Communication is essential at this stage.
When something is unclear, asking early is expected.

Ownership is low. The developer executes clearly defined tasks and focuses on learning how the system works.


As confidence grows, the developer begins to take responsibility for more complex frontend pieces.

They start to:

  • Own components end to end
  • Handle basic state and interactions
  • Coordinate small frontend changes with backend or design
  • Understand performance implications of their work

Complexity increases gradually and always with guidance from a more senior frontend developer.

Reviews remain frequent, but the focus shifts from correctness alone to structure, scalability, and long-term maintainability.

Ownership becomes partial. The developer is responsible for specific components or sections, but not the frontend architecture as a whole.


At this stage, the Frontend Developer can work with confidence and relative autonomy.

They are able to:

  • Design reusable components
  • Make frontend architectural decisions within a project
  • Handle performance considerations proactively
  • Coordinate effectively with backend developers and designers

Supervision decreases significantly.
The developer can deliver work independently without introducing regressions or technical debt.

Ownership is high.
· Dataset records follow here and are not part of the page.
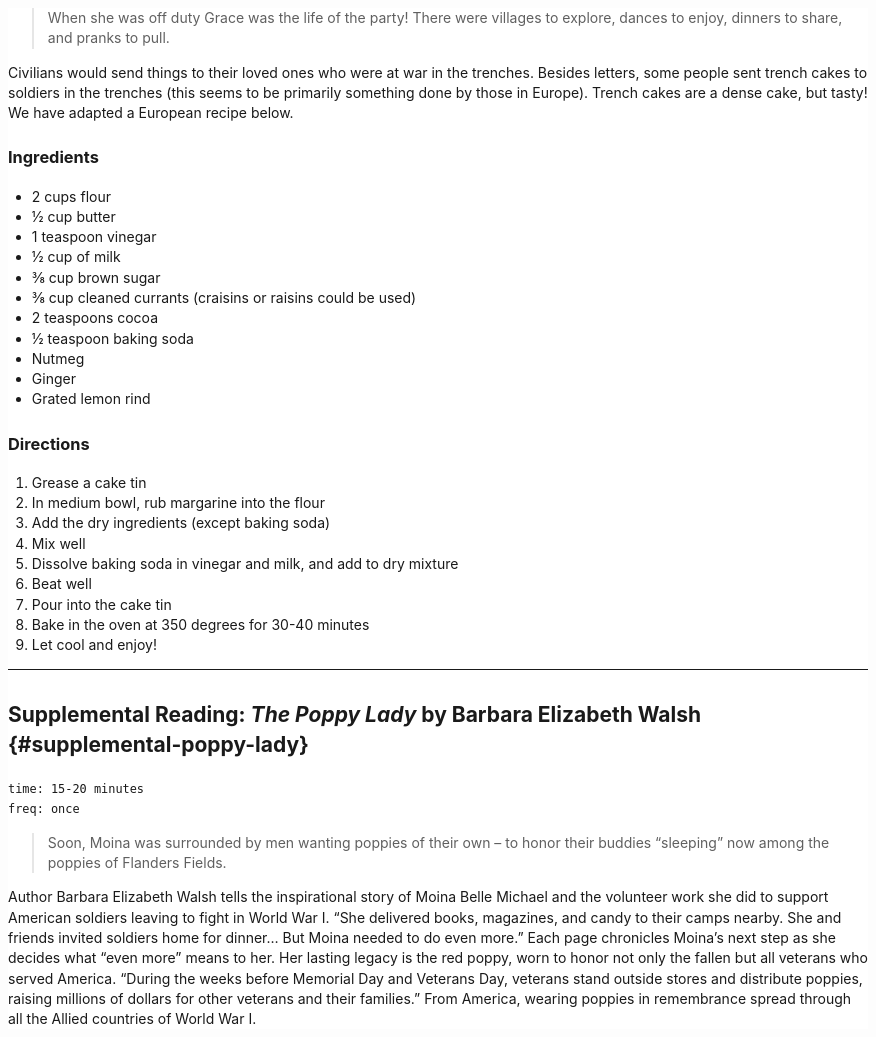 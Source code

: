 > When she was off duty Grace was the life of the party! 
> There were villages to explore, dances to enjoy, dinners to share, and pranks to pull.

Civilians would send things to their loved ones who were at war in the
trenches.  Besides letters, some people sent trench cakes to soldiers
in the trenches (this seems to be primarily something done by those in
Europe).  Trench cakes are a dense cake, but tasty!  We have adapted a
European recipe below.

### Ingredients
* 2 cups flour
* ½ cup butter
* 1 teaspoon vinegar
* ½ cup of milk
* ⅜ cup brown sugar
* ⅜ cup cleaned currants (craisins or raisins could be used)
* 2 teaspoons cocoa
* ½ teaspoon baking soda
* Nutmeg
* Ginger
* Grated lemon rind

### Directions
1. Grease a cake tin
1. In medium bowl, rub margarine into the flour
1. Add the dry ingredients (except baking soda)
1. Mix well
1. Dissolve baking soda in vinegar and milk, and add to dry mixture
1. Beat well
1. Pour into the cake tin
1. Bake in the oven at 350 degrees for 30-40 minutes
1. Let cool and enjoy!

---

## Supplemental Reading: _The Poppy Lady_ by Barbara Elizabeth Walsh {#supplemental-poppy-lady}

```metadata
time: 15-20 minutes
freq: once
```

> Soon, Moina was surrounded by men wanting poppies of their own – to
> honor their buddies “sleeping” now among the poppies of Flanders
> Fields.

Author Barbara Elizabeth Walsh tells the inspirational story of Moina
Belle Michael and the volunteer work she did to support American
soldiers leaving to fight in World War I. “She delivered books,
magazines, and candy to their camps nearby. She and friends invited
soldiers home for dinner… But Moina needed to do even more.” Each page
chronicles Moina’s next step as she decides what “even more” means to
her. Her lasting legacy is the red poppy, worn to honor not only the
fallen but all veterans who served America. “During the weeks before
Memorial Day and Veterans Day, veterans stand outside stores and
distribute poppies, raising millions of dollars for other veterans and
their families.” From America, wearing poppies in remembrance spread
through all the Allied countries of World War I.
Decisions are made with awareness of user experience, performance, and maintainability.


The developer now operates at a system level.

They think beyond individual components and consider:

  • Frontend architecture
  • Shared patterns and abstractions
  • Long-term performance and stability

Responsibilities often include:

  • Leading frontend decisions in a project
  • Mentoring junior frontend developers
  • Acting as Dev Lead on frontend-heavy or no-backend projects
  • Contributing to internal libraries or shared packages

Ownership is very high.
The developer feels responsible for the quality and health of the frontend system as a whole.


At every stage, communication directly impacts growth speed.

Strong communication includes:

  • Raising blockers early
  • Providing context in PRs and tickets
  • Explaining decisions and trade-offs
  • Coordinating proactively with other roles

Lack of communication slows progression, regardless of technical skill.


Frontend growth at Terra is contextual and non-linear.
Taking a step back when entering a new project, stack, or responsibility level is a normal and healthy part of becoming a strong frontend engineer.